[[ Information shown, beginning ]]

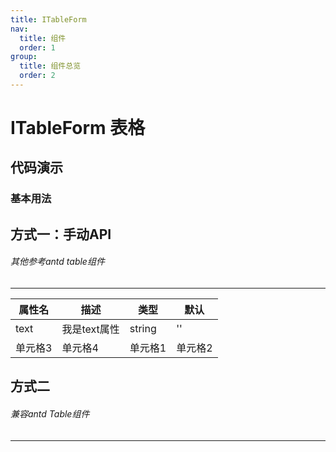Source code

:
 ```yaml
---
title: ITableForm
nav:
  title: 组件
  order: 1
group:
  title: 组件总览
  order: 2
---
```


# ITableForm 表格


## 代码演示

### 基本用法

<code src="../../demo/TableForm/index.tsx" description="基于antd封装table 基础表格组件"></code>

## 方式一：手动API
###### 其他参考antd  table组件
---

| 属性名   | 描述   |   类型   | 默认   |
| ------- | ------- | ------- | ------- |
| text    | 我是text属性 | string | '' |
| 单元格3 | 单元格4 | 单元格1 | 单元格2 |

## 方式二
###### 兼容antd Table组件
---
<API id="TableForm"></API>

[[ Information shown, end ]]

Copy out every line above where "title" is present.

**Expected answer:**
title: ITableForm
  title: 组件
  title: 组件总览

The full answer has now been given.